O meglio, la senilità c’entra, ma credo in un altro modo.
Immaginate una grande famiglia novecentesca, una di quelle numerose, degli anni cinquanta, col giovane padre già padre padrone, una di quelle famiglie del Sud, con il palazzo affrescato sul mare, che potrebbe stare in un romanzo di Camilleri.
Suo il cascinale, suoi i campi, sua la moglie, suoi i figli.
Violento, senza cuore, cattivo con tutti.
Ma economicamente un genio.
La spregiudicatezza del CapoFamiglia negli affari, il legame con qualche potente del luogo, fanno vivere tutti nella ricchezza, ma nell’assoluta mancanza di libertà e di autodeterminazione personale.
I figli arrivano a odiare il padre, dei cui soldi però continuano a campare e fanno l’università in posti lontani.
La domenica tutti intorno al grande tavolo, in silenzio, secondo gli antichi riti di famiglia.
Nascono i nipoti, il grande padrone invecchia, con qualche nipotino si affeziona pure.
Il tempo continua a passare e a non dare tregua.
Il vecchio inizia a perdere colpi, a perdere la forza, prima fisica, quella con la quale usava la cintura dei pantaloni per ripristinare le regole, poi mentale.

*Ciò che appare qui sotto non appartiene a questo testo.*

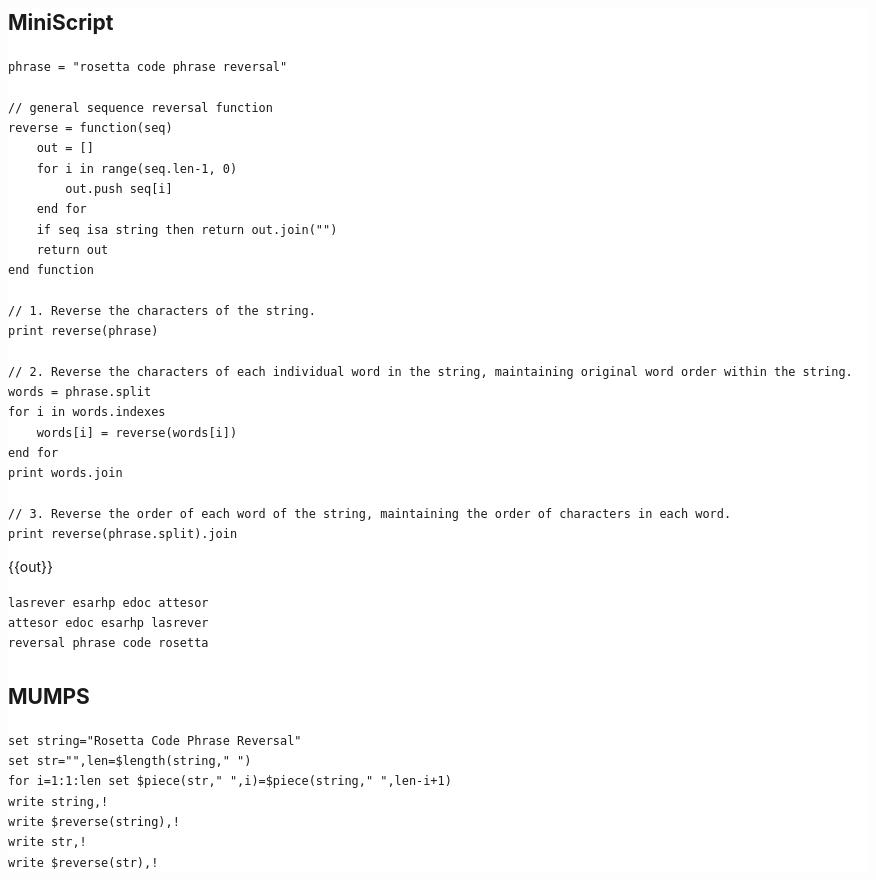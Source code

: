 

## MiniScript


```MiniScript
phrase = "rosetta code phrase reversal"

// general sequence reversal function
reverse = function(seq)
    out = []
    for i in range(seq.len-1, 0)
        out.push seq[i]
    end for
    if seq isa string then return out.join("")
    return out
end function

// 1. Reverse the characters of the string.
print reverse(phrase)

// 2. Reverse the characters of each individual word in the string, maintaining original word order within the string.
words = phrase.split
for i in words.indexes
    words[i] = reverse(words[i])
end for
print words.join

// 3. Reverse the order of each word of the string, maintaining the order of characters in each word.
print reverse(phrase.split).join

```

{{out}}

```txt
lasrever esarhp edoc attesor
attesor edoc esarhp lasrever
reversal phrase code rosetta
```



## MUMPS


```MUMPS
set string="Rosetta Code Phrase Reversal"
set str="",len=$length(string," ")
for i=1:1:len set $piece(str," ",i)=$piece(string," ",len-i+1)
write string,!
write $reverse(string),!
write str,!
write $reverse(str),!
```
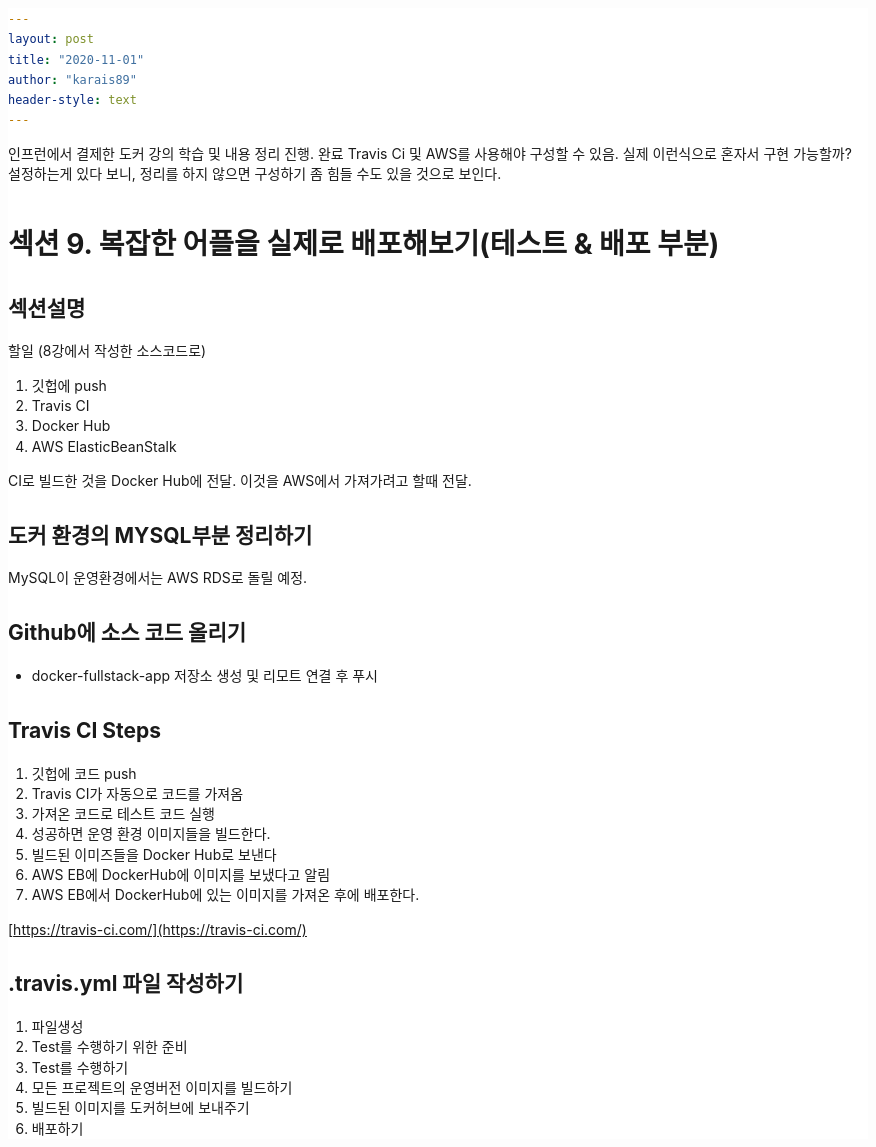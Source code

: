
 ```yaml
---
layout: post
title: "2020-11-01"
author: "karais89"
header-style: text
---
```


인프런에서 결제한 도커 강의 학습 및 내용 정리 진행. 완료
Travis Ci 및 AWS를 사용해야 구성할 수 있음. 실제 이런식으로 혼자서 구현 가능할까?
설정하는게 있다 보니, 정리를 하지 않으면 구성하기 좀 힘들 수도 있을 것으로 보인다.

# **섹션 9. 복잡한 어플을 실제로 배포해보기(테스트 & 배포 부분)**

## 섹션설명

할일 (8강에서 작성한 소스코드로) 

1. 깃헙에 push
2. Travis CI
3. Docker Hub
4. AWS ElasticBeanStalk

CI로 빌드한 것을 Docker Hub에 전달. 이것을 AWS에서 가져가려고 할때 전달.

## 도커 환경의 MYSQL부분 정리하기

MySQL이 운영환경에서는 AWS RDS로 돌릴 예정.

## Github에 소스 코드 올리기

- docker-fullstack-app 저장소 생성 및 리모트 연결 후 푸시

## Travis CI Steps

1. 깃헙에 코드 push
2. Travis CI가 자동으로 코드를 가져옴
3. 가져온 코드로 테스트 코드 실행
4. 성공하면 운영 환경 이미지들을 빌드한다.
5. 빌드된 이미즈들을 Docker Hub로 보낸다
6. AWS EB에 DockerHub에 이미지를 보냈다고 알림
7. AWS EB에서 DockerHub에 있는 이미지를 가져온 후에 배포한다.

[https://travis-ci.com/](https://travis-ci.com/)

## .travis.yml 파일 작성하기

1. 파일생성
2. Test를 수행하기 위한 준비
3. Test를 수행하기
4. 모든 프로젝트의 운영버전 이미지를 빌드하기
5. 빌드된 이미지를 도커허브에 보내주기
6. 배포하기
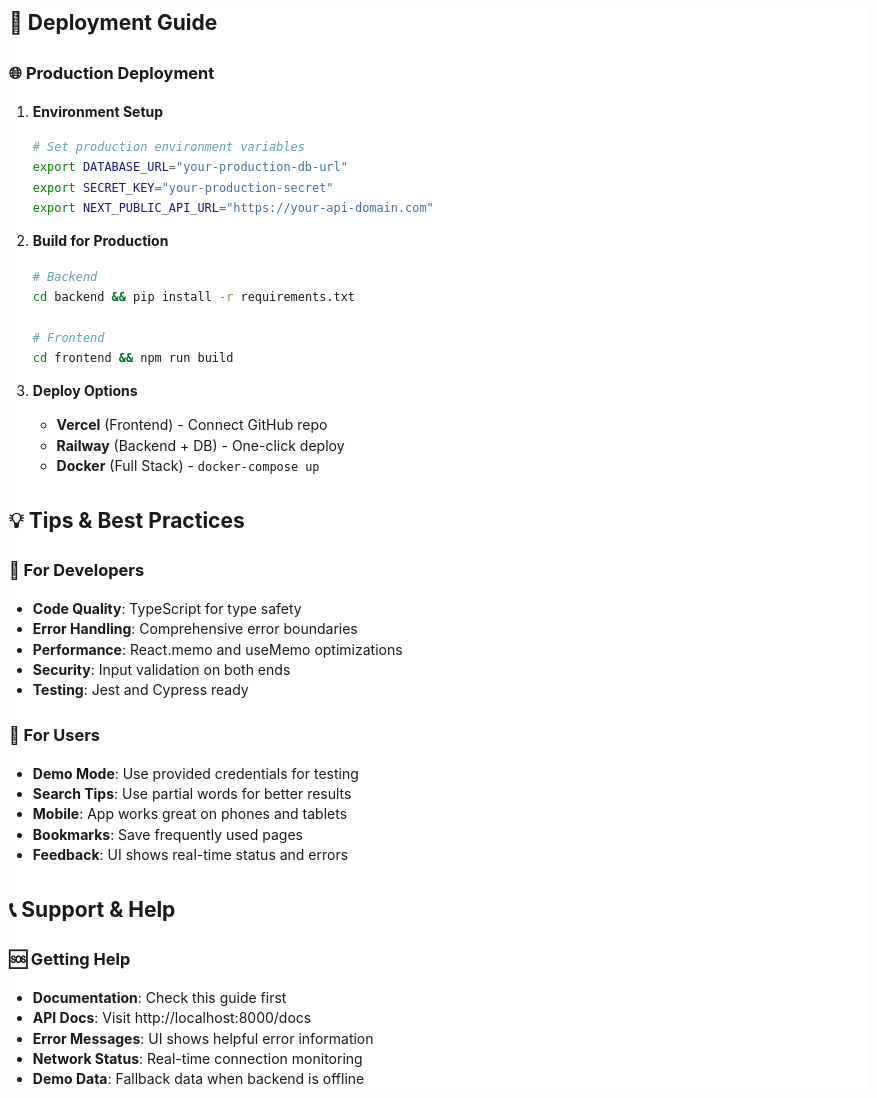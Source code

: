 ## 🚀 **Deployment Guide**

### **🌐 Production Deployment**
1. **Environment Setup**
   ```bash
   # Set production environment variables
   export DATABASE_URL="your-production-db-url"
   export SECRET_KEY="your-production-secret"
   export NEXT_PUBLIC_API_URL="https://your-api-domain.com"
   ```

2. **Build for Production**
   ```bash
   # Backend
   cd backend && pip install -r requirements.txt
   
   # Frontend
   cd frontend && npm run build
   ```

3. **Deploy Options**
   - **Vercel** (Frontend) - Connect GitHub repo
   - **Railway** (Backend + DB) - One-click deploy
   - **Docker** (Full Stack) - `docker-compose up`

## 💡 **Tips & Best Practices**

### **🎯 For Developers**
- **Code Quality**: TypeScript for type safety
- **Error Handling**: Comprehensive error boundaries
- **Performance**: React.memo and useMemo optimizations
- **Security**: Input validation on both ends
- **Testing**: Jest and Cypress ready

### **👥 For Users**
- **Demo Mode**: Use provided credentials for testing
- **Search Tips**: Use partial words for better results
- **Mobile**: App works great on phones and tablets
- **Bookmarks**: Save frequently used pages
- **Feedback**: UI shows real-time status and errors

## 📞 **Support & Help**

### **🆘 Getting Help**
- **Documentation**: Check this guide first
- **API Docs**: Visit http://localhost:8000/docs
- **Error Messages**: UI shows helpful error information
- **Network Status**: Real-time connection monitoring
- **Demo Data**: Fallback data when backend is offline
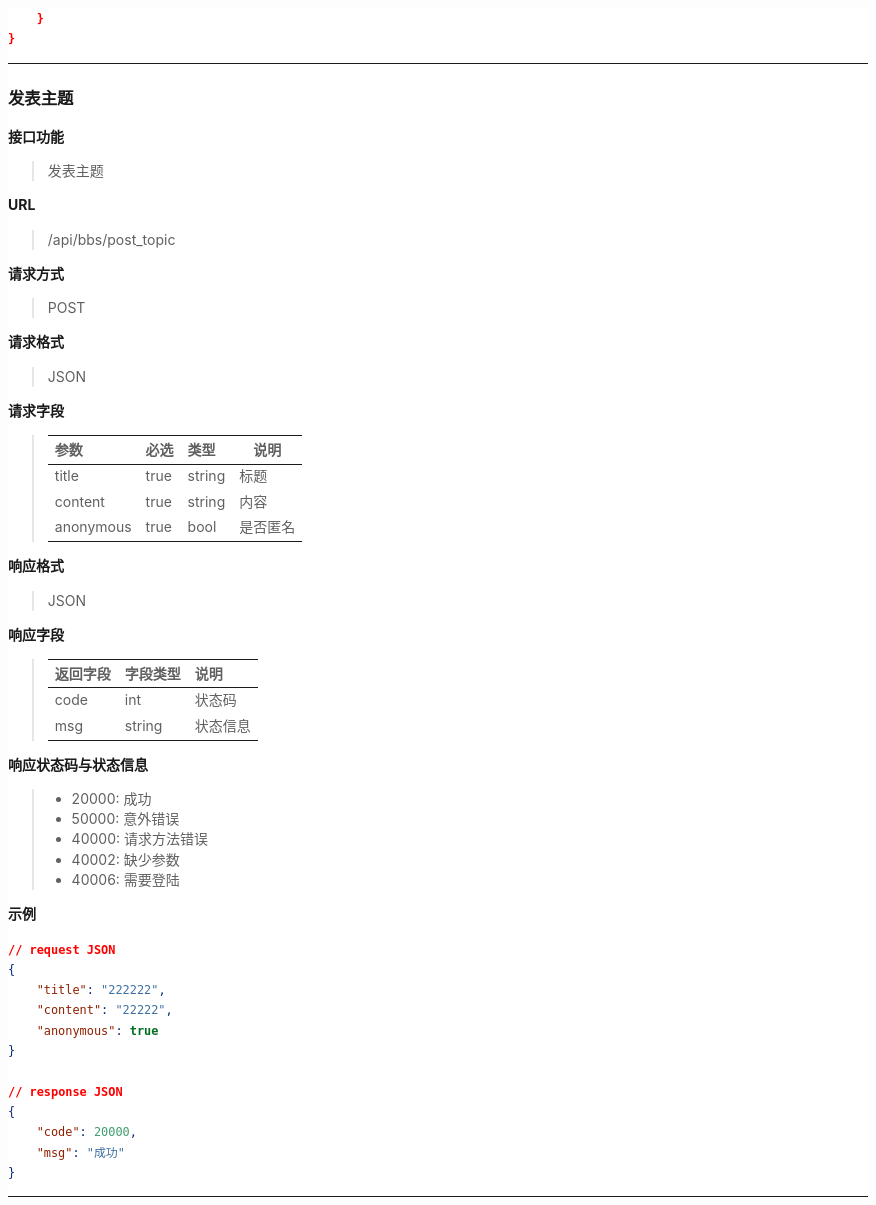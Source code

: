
 ```json
    }
}
```

---

### 发表主题

**接口功能**

> 发表主题

**URL**

> /api/bbs/post_topic

**请求方式**

> POST

**请求格式**

> JSON

**请求字段**

> | 参数      | 必选 | 类型   | 说明     |
> | :-------- | :--- | :----- | -------- |
> | title     | true | string | 标题     |
> | content   | true | string | 内容     |
> | anonymous | true | bool   | 是否匿名 |

**响应格式**

> JSON

**响应字段**

> | 返回字段 | 字段类型 | 说明     |
> | :------- | :------- | :------- |
> | code     | int      | 状态码   |
> | msg      | string   | 状态信息 |

**响应状态码与状态信息**

> - 20000: 成功
> - 50000: 意外错误
> - 40000: 请求方法错误
> - 40002: 缺少参数
> - 40006: 需要登陆

**示例**

```json
// request JSON
{
    "title": "222222",
    "content": "22222",
    "anonymous": true
}

// response JSON
{
    "code": 20000,
    "msg": "成功"
}
```

---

I figli, in una riunione di famiglia fatta in segreto a Milano, decidono che è arrivato il momento della casa di riposo.
Cercano di spiegargli che è per il suo bene.
Lui vorrebbe ribellarsi, ma ha quasi novant’anni, non ha più la forza di un tempo.
Si rassegna.
Lo vanno a trovare, una volta a settimana, gli portano libri e cioccolatini.
Ma lui fa il matto.
Per farli vergognare.
Per fargliela pagare.
Una volta si fa trovare nudo a mensa, un’altra prova a baciare l’infermiera, una volta ancora si tira giù i pantaloni e mostra l’appassito arnese al lattaio raccontando di fasti passati.
Tocca alla nipote, una ormai non più giovane donna, elegante e dalla messa in piega perfetta, che ha fatto corsi di dizione per togliersi di dosso le originali cadenze, cercare di spiegare al nonno che è finita, che si deve rassegnare, che così non aiuta nessuno.
Il nonno esplode, grida, il nonno, in pigiama, che se ognuno di loro fa quello che fa è merito suo, che ognuno di loro gli appartiene, che la loro vita è la vita che gli ha regalato lui, che senza di lui nessuno sarebbe quello che è.
La nipote lo guarda con dolcezza, e mentre cerca di calmarlo fa un gesto all’infermiera.
Che arriva, fa la sua iniezione e lo accompagna a letto.